Dataset entries:
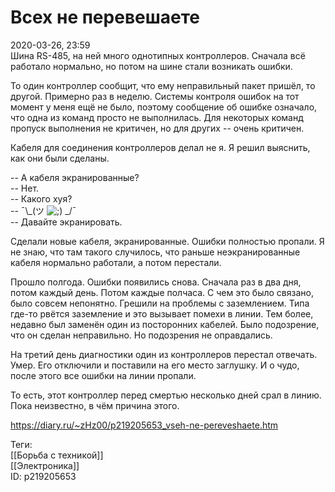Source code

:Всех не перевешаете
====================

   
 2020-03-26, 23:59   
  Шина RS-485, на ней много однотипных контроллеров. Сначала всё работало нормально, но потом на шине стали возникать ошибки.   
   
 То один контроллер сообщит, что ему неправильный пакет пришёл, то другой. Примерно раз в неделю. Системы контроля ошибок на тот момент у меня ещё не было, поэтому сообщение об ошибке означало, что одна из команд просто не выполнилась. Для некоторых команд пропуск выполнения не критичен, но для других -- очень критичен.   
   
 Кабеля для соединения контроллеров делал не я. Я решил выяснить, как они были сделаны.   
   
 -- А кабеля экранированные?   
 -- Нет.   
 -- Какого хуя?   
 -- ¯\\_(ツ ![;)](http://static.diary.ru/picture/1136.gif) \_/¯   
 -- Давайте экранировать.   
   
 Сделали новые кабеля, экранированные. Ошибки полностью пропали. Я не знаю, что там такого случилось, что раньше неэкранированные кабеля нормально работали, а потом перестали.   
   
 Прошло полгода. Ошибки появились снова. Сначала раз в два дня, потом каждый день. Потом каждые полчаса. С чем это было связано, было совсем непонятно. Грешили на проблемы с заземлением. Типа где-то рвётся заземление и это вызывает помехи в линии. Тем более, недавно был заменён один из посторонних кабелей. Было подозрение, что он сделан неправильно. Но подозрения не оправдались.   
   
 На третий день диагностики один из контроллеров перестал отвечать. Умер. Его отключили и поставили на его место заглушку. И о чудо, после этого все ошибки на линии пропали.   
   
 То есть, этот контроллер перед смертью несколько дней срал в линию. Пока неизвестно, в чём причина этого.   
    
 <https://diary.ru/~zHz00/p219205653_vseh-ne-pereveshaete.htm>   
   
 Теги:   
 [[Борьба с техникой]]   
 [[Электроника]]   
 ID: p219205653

DIRECTIONS FOR THIS TASK:
All that is wanted is the stretch of lines above from the one containing "-- Давайте экранировать." through the one containing "Сделали новые кабеля, экранированные.", duplicated exactly.

OUTPUT OF THE TASK:
 -- Давайте экранировать.   
   
 Сделали новые кабеля, экранированные. Ошибки полностью пропали. Я не знаю, что там такого случилось, что раньше неэкранированные кабеля нормально работали, а потом перестали.   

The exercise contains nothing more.